There is a tie-breaking algorithm at work, see http://unicode.org/reports/tr10/
To address the complexities of
language-sensitive sorting, a
multilevel comparison algorithm is
employed. In comparing two words, for
example, the most important feature is
the base character: such as the
difference between an A and a B.
Accent differences are typically
ignored, if there are any differences
in the base letters. Case differences
(uppercase versus lowercase), are
typically ignored, if there are any
differences in the base or accents.
Punctuation is variable. In some
situations a punctuation character is
treated like a base character. In
other situations, it should be ignored
if there are any base, accent, or case
differences. There may also be a
final, tie-breaking level, whereby if
there are no other differences at all
in the string, the (normalized) code
point order is used.
So, "Munt..." and "Münc..." are alphabetically different and sort based on the "t" and "c".

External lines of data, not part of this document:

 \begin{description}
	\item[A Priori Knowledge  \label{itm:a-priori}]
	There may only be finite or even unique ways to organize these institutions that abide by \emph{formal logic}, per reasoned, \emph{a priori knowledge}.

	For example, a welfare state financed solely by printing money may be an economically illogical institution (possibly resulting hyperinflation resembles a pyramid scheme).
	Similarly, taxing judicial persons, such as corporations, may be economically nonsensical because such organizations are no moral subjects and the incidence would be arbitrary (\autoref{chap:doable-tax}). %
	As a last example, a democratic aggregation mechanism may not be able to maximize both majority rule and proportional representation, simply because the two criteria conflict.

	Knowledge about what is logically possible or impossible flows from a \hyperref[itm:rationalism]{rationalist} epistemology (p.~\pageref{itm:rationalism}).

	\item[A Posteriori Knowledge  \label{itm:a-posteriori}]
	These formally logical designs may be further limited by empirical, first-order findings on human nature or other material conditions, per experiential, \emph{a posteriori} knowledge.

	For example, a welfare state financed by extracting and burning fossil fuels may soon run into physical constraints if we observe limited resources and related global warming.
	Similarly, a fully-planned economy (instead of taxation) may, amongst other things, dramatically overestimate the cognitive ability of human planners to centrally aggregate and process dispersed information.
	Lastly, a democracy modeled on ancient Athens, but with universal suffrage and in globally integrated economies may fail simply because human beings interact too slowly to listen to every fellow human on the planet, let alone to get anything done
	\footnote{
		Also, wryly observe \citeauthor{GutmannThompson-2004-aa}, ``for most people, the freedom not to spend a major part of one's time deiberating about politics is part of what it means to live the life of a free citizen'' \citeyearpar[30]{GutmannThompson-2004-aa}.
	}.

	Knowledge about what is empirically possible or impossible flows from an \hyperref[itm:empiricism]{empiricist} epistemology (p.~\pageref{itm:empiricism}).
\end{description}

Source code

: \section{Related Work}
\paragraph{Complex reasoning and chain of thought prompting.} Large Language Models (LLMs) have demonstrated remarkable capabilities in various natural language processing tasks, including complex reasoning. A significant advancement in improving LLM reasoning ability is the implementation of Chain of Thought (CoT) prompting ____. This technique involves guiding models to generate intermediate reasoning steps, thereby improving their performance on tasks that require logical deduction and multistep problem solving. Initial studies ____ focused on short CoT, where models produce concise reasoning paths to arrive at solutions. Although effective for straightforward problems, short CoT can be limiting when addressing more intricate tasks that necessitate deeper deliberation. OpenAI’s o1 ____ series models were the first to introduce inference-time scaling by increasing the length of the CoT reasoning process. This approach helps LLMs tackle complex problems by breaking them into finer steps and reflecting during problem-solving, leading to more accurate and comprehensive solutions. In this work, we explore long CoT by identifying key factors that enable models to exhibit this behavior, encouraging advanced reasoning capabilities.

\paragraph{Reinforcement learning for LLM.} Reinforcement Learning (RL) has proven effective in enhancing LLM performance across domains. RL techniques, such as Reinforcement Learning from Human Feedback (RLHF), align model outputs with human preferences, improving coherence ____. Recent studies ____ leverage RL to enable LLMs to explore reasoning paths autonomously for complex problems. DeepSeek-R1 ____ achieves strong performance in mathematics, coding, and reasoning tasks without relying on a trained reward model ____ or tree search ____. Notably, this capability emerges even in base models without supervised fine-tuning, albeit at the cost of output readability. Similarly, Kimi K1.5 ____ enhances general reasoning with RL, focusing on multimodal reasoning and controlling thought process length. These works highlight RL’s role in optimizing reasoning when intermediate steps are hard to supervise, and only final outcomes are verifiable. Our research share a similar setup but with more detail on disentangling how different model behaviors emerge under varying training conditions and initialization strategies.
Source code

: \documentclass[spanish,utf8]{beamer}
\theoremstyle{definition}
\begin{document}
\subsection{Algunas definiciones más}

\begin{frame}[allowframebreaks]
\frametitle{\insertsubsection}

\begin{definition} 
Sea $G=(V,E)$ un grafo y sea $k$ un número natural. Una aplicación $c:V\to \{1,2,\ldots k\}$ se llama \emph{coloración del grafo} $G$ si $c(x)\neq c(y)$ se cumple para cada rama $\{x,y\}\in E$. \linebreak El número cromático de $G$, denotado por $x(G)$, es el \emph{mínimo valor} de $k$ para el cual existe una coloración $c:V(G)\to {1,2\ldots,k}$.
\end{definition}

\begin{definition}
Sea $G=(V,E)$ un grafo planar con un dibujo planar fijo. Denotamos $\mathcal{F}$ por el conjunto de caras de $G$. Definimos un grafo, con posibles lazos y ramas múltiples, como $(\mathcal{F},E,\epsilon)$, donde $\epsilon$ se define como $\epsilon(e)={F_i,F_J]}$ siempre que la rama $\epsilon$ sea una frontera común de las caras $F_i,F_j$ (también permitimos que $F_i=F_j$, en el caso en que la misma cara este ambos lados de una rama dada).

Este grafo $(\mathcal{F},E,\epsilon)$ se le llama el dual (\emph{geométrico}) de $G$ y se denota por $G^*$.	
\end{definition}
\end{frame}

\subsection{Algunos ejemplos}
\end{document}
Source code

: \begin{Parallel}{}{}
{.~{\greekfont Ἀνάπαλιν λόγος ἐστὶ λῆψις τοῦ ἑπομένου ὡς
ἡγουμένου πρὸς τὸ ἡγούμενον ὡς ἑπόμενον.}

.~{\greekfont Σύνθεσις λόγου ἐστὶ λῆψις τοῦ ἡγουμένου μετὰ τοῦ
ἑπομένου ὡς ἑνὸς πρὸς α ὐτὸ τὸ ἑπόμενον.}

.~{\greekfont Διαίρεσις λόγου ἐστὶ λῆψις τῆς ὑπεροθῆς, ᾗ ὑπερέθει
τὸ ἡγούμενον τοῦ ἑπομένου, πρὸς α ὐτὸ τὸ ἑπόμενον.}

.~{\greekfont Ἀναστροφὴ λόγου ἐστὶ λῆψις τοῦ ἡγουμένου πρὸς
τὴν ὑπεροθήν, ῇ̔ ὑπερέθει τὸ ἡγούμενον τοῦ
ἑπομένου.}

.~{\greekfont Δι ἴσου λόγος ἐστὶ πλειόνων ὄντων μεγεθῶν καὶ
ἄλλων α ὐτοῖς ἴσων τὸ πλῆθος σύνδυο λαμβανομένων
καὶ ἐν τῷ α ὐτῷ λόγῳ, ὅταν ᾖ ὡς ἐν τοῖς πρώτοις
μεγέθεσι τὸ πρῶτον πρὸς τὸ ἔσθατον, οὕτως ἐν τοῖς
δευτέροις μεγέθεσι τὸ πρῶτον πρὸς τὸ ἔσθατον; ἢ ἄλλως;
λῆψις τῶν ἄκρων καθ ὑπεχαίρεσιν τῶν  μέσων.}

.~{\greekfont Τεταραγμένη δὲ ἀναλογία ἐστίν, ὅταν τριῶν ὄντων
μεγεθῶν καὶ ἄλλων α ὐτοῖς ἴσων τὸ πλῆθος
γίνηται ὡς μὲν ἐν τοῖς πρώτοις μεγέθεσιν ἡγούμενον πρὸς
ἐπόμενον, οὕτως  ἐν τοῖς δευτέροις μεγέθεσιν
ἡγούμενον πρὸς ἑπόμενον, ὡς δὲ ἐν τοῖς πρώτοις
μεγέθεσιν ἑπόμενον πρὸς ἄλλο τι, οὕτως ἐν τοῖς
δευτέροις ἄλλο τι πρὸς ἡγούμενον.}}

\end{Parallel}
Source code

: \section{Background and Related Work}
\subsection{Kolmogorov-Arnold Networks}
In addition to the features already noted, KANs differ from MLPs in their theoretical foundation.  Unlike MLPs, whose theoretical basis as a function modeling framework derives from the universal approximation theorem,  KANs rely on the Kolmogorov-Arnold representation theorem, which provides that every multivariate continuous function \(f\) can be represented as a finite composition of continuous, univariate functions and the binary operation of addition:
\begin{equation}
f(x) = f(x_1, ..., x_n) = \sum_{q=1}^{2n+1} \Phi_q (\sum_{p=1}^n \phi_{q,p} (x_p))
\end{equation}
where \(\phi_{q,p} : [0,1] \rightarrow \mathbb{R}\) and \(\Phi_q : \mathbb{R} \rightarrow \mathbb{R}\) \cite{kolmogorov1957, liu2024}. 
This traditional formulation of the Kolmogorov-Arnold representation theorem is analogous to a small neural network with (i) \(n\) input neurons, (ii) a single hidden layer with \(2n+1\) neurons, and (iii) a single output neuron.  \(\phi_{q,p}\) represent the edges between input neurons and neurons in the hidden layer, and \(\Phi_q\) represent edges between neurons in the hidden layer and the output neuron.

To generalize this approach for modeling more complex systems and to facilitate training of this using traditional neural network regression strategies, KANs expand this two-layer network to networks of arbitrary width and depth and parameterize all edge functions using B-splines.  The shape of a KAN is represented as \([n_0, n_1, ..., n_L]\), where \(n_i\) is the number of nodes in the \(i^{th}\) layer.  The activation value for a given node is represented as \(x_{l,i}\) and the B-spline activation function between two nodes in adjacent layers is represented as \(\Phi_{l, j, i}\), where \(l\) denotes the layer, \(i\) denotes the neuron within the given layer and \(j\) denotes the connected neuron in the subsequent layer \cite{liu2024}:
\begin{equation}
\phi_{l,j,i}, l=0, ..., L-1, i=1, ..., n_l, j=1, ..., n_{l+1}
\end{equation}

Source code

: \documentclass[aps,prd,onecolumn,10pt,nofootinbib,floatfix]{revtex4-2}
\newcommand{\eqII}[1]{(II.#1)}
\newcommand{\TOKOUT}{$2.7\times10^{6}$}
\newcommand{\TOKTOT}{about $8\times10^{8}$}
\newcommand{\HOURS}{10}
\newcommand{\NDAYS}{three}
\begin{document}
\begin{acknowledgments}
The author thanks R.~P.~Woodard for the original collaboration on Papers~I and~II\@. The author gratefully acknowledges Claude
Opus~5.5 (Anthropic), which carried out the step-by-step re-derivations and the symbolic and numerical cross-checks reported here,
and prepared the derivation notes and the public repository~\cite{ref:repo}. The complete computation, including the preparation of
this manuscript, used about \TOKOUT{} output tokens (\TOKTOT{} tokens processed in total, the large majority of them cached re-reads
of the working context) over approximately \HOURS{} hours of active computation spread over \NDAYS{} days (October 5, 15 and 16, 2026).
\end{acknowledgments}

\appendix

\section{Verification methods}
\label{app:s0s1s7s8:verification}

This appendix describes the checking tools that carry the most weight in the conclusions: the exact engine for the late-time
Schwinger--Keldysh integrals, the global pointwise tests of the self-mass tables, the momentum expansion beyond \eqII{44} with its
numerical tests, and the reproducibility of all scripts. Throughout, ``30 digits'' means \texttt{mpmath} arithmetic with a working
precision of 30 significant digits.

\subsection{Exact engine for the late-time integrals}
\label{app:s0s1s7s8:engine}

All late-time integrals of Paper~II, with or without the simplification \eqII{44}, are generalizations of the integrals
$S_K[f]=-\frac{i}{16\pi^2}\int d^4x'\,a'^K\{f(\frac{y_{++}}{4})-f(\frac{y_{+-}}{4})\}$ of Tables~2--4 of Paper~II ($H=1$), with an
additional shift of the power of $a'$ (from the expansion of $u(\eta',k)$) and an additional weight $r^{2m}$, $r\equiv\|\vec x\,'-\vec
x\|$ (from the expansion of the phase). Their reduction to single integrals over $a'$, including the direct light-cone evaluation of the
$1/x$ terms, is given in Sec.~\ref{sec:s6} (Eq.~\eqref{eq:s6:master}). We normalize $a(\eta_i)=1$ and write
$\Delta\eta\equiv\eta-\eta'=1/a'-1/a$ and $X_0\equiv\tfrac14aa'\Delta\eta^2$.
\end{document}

Whereas, "mun" and "mün" are alphabetically the same ("u" equivelent to "ü" in lost languages) so the character codes are compared
It looks like the accented character is only being used in a sort of "tie-break" situation - in other words, if the strings are otherwise equal.
Here's some sample code to demonstrate:
using System;
using System.Globalization;
class Test
{
static void Main()
{
Compare("mun", "mün");
Compare("muna", "münb");
Compare("munb", "müna");
}
static void Compare(string x, string y)
{
int result = string.Compare(x, y, true,
CultureInfo.InvariantCulture));
Console.WriteLine("{0}; {1}; {2}", x, y, result);
}
}
(I've tried adding a space after the "n" as well, to see if it was done on word boundaries - it isn't.)
Results:
mun; mün; -1
muna; münb; -1
munb; müna; 1
I suspect this is correct by various complicated Unicode rules - but I don't know enough about them.
As for whether you need to take this into account... I wouldn't expect so. What are you doing that is thrown by this?
As I understand this it is still somewhat consistent. When comparing using CultureInfo.InvariantCulture the umlaut character ü is treated like the non-accented character u.
As the strings in your first example obviously are not equal the result will not be 0 but -1 (which seems to be a default value). In the second example Muntelier goes last because t follows c in the alphabet.
I couldn't find any clear documentation in MSDN explaining these rules, but I found that
string.Compare("mun", "mün", CultureInfo.InvariantCulture,
CompareOptions.StringSort);
and
string.Compare("Muntelier, Schweiz", "München, Deutschland",
CultureInfo.InvariantCulture, CompareOptions.StringSort);
gives the desired result.
Anyway, I think you'd be better off to base your sorting on a specific culture such as the current user's culture (if possible).